» WHAT NEEDS TO BE DONE:
Output every entry exactly, without any pictures.

Records contained in a dataset:
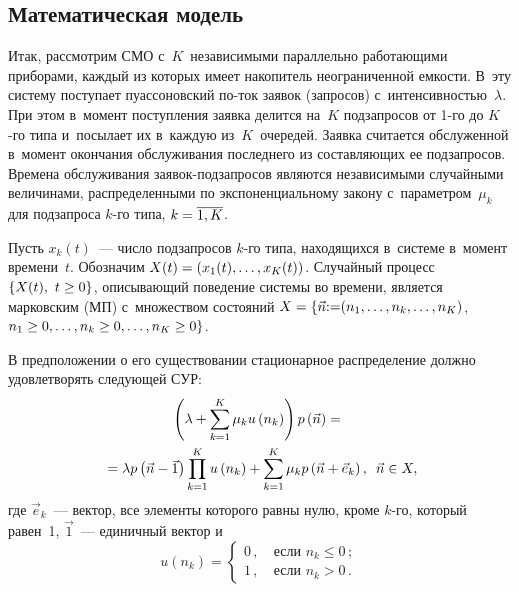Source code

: \begin{multicols}{2}
\vspace*{-6pt}

\section{Математическая модель}

\vspace*{-3pt}

  Итак, рассмотрим СМО с~$K$~независимыми 
параллельно работающими приборами, каждый из которых имеет накопитель 
неограниченной ем\-кости. В~эту систему поступает пуассоновский по-\linebreak ток заявок 
(запросов) с~интенсивностью~$\lambda$. При этом в~момент поступления 
заявка делится на~$K$ подзапросов от 1-го до $K$-го типа и~посылает их\linebreak 
в~каж\-дую из~$K$~очередей. Заявка считается обслуженной в~момент окончания 
обслуживания последнего из составляющих ее подзапросов. Време\-на 
обслужива\-ния заявок-под\-за\-про\-сов являются независимыми случайными 
величинами, распределенными по экспоненциальному закону 
с~па\-ра\-мет\-ром~$\mu_k$ для подзапроса $k$-го типа, $k\hm=\overline{1,K}$.
  
  Пусть $x_k(t)$~--- число подзапросов $k$-го типа, находящихся в~системе 
в~момент времени~$t$. Обозначим $X(t)\hm= (x_1(t),\ldots, x_K(t))$. 
Случайный процесс $\{ X(t),\ t\hm\geq 0\}$, описывающий поведение системы 
во времени, является марковским (МП) с~множеством состояний $X\hm= \{ 
\vec{n}{:=}( n_1, \ldots , n_k, \ldots , n_K)$, $n_1\hm\geq 0,\ldots , n_k\hm\geq 
0,\ldots , n_K\hm\geq 0\}$.
  
  В предположении о его существовании стационарное распределение должно 
удовлетворять следующей СУР:
  \begin{multline*}
  \left( \lambda +\sum\limits_{k=1}^K \mu_k u\left( n_k\right) \right) p\left( 
\vec{n}\right) ={}\\
{}=\lambda p\left( \vec{n}-\vec{1}\right) \prod\limits_{k=1}^K u\left( 
n_k\right) +\sum\limits_{k=1}^K \mu_k p\left( \vec{n}+\vec{e}_k\right),\enskip 
\vec{n}\in X,\hspace*{-1.6638pt}
  \end{multline*}
где $\vec{e}_k$~--- вектор, все элементы которого равны нулю, кроме $k$-го, 
который равен~1, $\vec{1}$~--- единичный вектор и
$$
u\left( n_k\right) = \begin{cases}
0\,, &\ \mbox{если } n_k\leq0\,;\\
1\,, &\ \mbox{если } n_k>0\,.
\end{cases}
$$ 
  

\end{multicols}
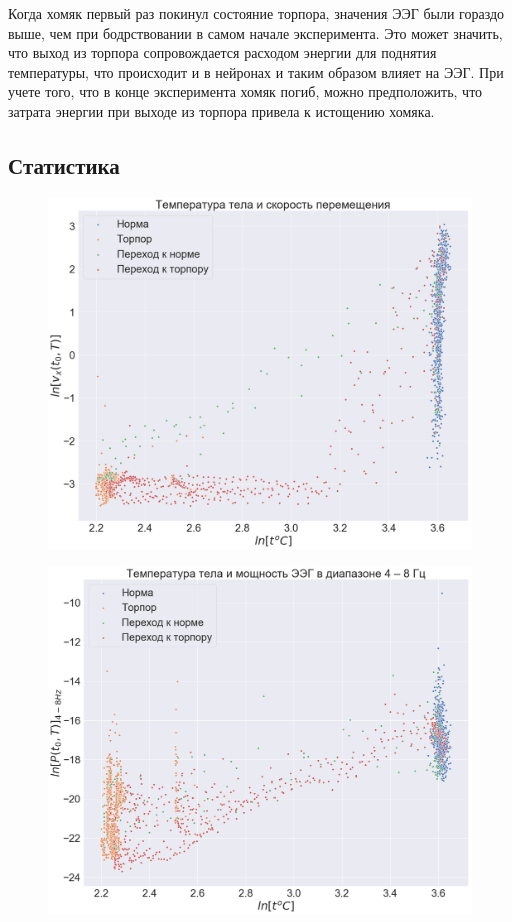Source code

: \documentclass[12pt,a4paper,oneside]{article}
\begin{document}
Когда хомяк первый раз покинул состояние торпора, значения ЭЭГ были гораздо выше, чем при бодрствовании в самом начале эксперимента. Это может значить, что выход из торпора сопровождается расходом энергии для поднятия температуры, что происходит и в нейронах и таким образом влияет на ЭЭГ. При учете того, что в конце эксперимента хомяк погиб, можно предположить, что затрата энергии при выходе из торпора привела к истощению хомяка.

\subsection{Статистика}

\begin{figure}[H]
\centering
\begin{minipage}{.5\textwidth}
  \centering
  \includegraphics[width=\textwidth]{t_vs_speed.png}
  \label{fig:t_vs_speed}
\end{minipage}%
\begin{minipage}{.5\textwidth}
  \centering
  \includegraphics[width=\textwidth]{t_vs_p.png}
  \label{fig:t_vs_p}
\end{minipage}
\end{figure}
\end{document}

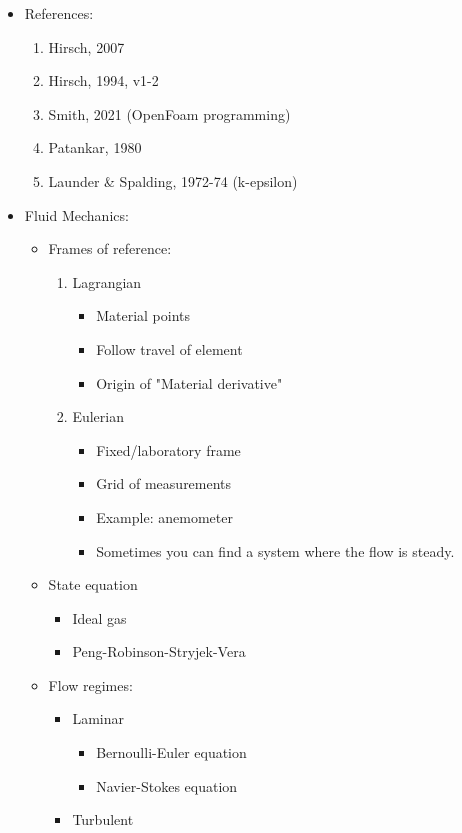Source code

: \documentclass{article}
\begin{document}
\begin{itemize}
	\item References:
	\begin{enumerate}
		\item Hirsch, 2007
		\item Hirsch, 1994, v1-2
		\item Smith, 2021 (OpenFoam programming)
		\item Patankar, 1980
		\item Launder \& Spalding, 1972-74 (k-epsilon)
	\end{enumerate}
	\item Fluid Mechanics:
	\begin{itemize}
		\item Frames of reference:
		\begin{enumerate}
			\item Lagrangian
			\begin{itemize}
				\item Material points
				\item Follow travel of element
				\item Origin of "Material derivative"
			\end{itemize}
			\item Eulerian
			\begin{itemize}
				\item Fixed/laboratory frame
				\item Grid of measurements
				\item Example: anemometer
				\item Sometimes you can find a system where the flow is steady.
			\end{itemize}
		\end{enumerate}
		\item State equation
		\begin{itemize}
			\item Ideal gas
			\item Peng-Robinson-Stryjek-Vera
		\end{itemize}
		\item Flow regimes:
		\begin{itemize}
			\item Laminar
			\begin{itemize}
				\item Bernoulli-Euler equation
				\item Navier-Stokes equation
			\end{itemize}
			\item Turbulent

\end{itemize}
\end{itemize}
\end{itemize}
\end{document}
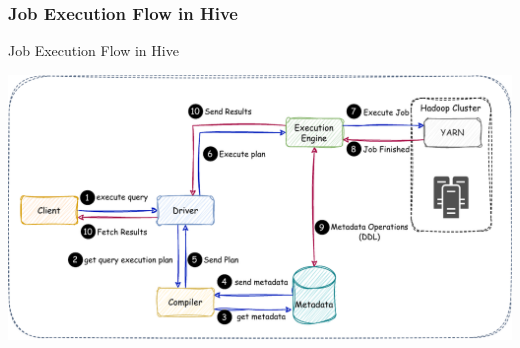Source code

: \subsubsection{Job Execution Flow in Hive}
\begin{frame}{Job Execution Flow in Hive}

\includegraphics[width=\textwidth,height=\textheight,keepaspectratio]{./Figures/chapter-03/Hive_Query_Flow.pdf}

	\end{frame}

» EXERCISE RESULT:
Source code

: \begin{multicols}{2}
\vspace*{-6pt}

\section{Математическая модель}

\vspace*{-3pt}

  Итак, рассмотрим СМО с~$K$~независимыми 
параллельно работающими приборами, каждый из которых имеет накопитель 
неограниченной ем\-кости. В~эту систему поступает пуассоновский по-\linebreak ток заявок 
(запросов) с~интенсивностью~$\lambda$. При этом в~момент поступления 
заявка делится на~$K$ подзапросов от 1-го до $K$-го типа и~посылает их\linebreak 
в~каж\-дую из~$K$~очередей. Заявка считается обслуженной в~момент окончания 
обслуживания последнего из составляющих ее подзапросов. Време\-на 
обслужива\-ния заявок-под\-за\-про\-сов являются независимыми случайными 
величинами, распределенными по экспоненциальному закону 
с~па\-ра\-мет\-ром~$\mu_k$ для подзапроса $k$-го типа, $k\hm=\overline{1,K}$.
  
  Пусть $x_k(t)$~--- число подзапросов $k$-го типа, находящихся в~системе 
в~момент времени~$t$. Обозначим $X(t)\hm= (x_1(t),\ldots, x_K(t))$. 
Случайный процесс $\{ X(t),\ t\hm\geq 0\}$, описывающий поведение системы 
во времени, является марковским (МП) с~множеством состояний $X\hm= \{ 
\vec{n}{:=}( n_1, \ldots , n_k, \ldots , n_K)$, $n_1\hm\geq 0,\ldots , n_k\hm\geq 
0,\ldots , n_K\hm\geq 0\}$.
  
  В предположении о его существовании стационарное распределение должно 
удовлетворять следующей СУР:
  \begin{multline*}
  \left( \lambda +\sum\limits_{k=1}^K \mu_k u\left( n_k\right) \right) p\left( 
\vec{n}\right) ={}\\
{}=\lambda p\left( \vec{n}-\vec{1}\right) \prod\limits_{k=1}^K u\left( 
n_k\right) +\sum\limits_{k=1}^K \mu_k p\left( \vec{n}+\vec{e}_k\right),\enskip 
\vec{n}\in X,\hspace*{-1.6638pt}
  \end{multline*}
где $\vec{e}_k$~--- вектор, все элементы которого равны нулю, кроме $k$-го, 
который равен~1, $\vec{1}$~--- единичный вектор и
$$
u\left( n_k\right) = \begin{cases}
0\,, &\ \mbox{если } n_k\leq0\,;\\
1\,, &\ \mbox{если } n_k>0\,.
\end{cases}
$$ 
  

\end{multicols}
Source code

: \documentclass[12pt,a4paper,oneside]{article}
\begin{document}
Когда хомяк первый раз покинул состояние торпора, значения ЭЭГ были гораздо выше, чем при бодрствовании в самом начале эксперимента. Это может значить, что выход из торпора сопровождается расходом энергии для поднятия температуры, что происходит и в нейронах и таким образом влияет на ЭЭГ. При учете того, что в конце эксперимента хомяк погиб, можно предположить, что затрата энергии при выходе из торпора привела к истощению хомяка.

\subsection{Статистика}

\begin{figure}[H]
\centering
\begin{minipage}{.5\textwidth}
  \centering
  \includegraphics[width=\textwidth]{t_vs_speed.png}
  \label{fig:t_vs_speed}
\end{minipage}%
\begin{minipage}{.5\textwidth}
  \centering
  \includegraphics[width=\textwidth]{t_vs_p.png}
  \label{fig:t_vs_p}
\end{minipage}
\end{figure}
\end{document}

Source code

: \documentclass{article}
\begin{document}
\begin{itemize}
	\item References:
	\begin{enumerate}
		\item Hirsch, 2007
		\item Hirsch, 1994, v1-2
		\item Smith, 2021 (OpenFoam programming)
		\item Patankar, 1980
		\item Launder \& Spalding, 1972-74 (k-epsilon)
	\end{enumerate}
	\item Fluid Mechanics:
	\begin{itemize}
		\item Frames of reference:
		\begin{enumerate}
			\item Lagrangian
			\begin{itemize}
				\item Material points
				\item Follow travel of element
				\item Origin of "Material derivative"
			\end{itemize}
			\item Eulerian
			\begin{itemize}
				\item Fixed/laboratory frame
				\item Grid of measurements
				\item Example: anemometer
				\item Sometimes you can find a system where the flow is steady.
			\end{itemize}
		\end{enumerate}
		\item State equation
		\begin{itemize}
			\item Ideal gas
			\item Peng-Robinson-Stryjek-Vera
		\end{itemize}
		\item Flow regimes:
		\begin{itemize}
			\item Laminar
			\begin{itemize}
				\item Bernoulli-Euler equation
				\item Navier-Stokes equation
			\end{itemize}
			\item Turbulent

\end{itemize}
\end{itemize}
\end{itemize}
\end{document}
Source code

: \subsubsection{Job Execution Flow in Hive}
\begin{frame}{Job Execution Flow in Hive}

\includegraphics[width=\textwidth,height=\textheight,keepaspectratio]{./Figures/chapter-03/Hive_Query_Flow.pdf}

	\end{frame}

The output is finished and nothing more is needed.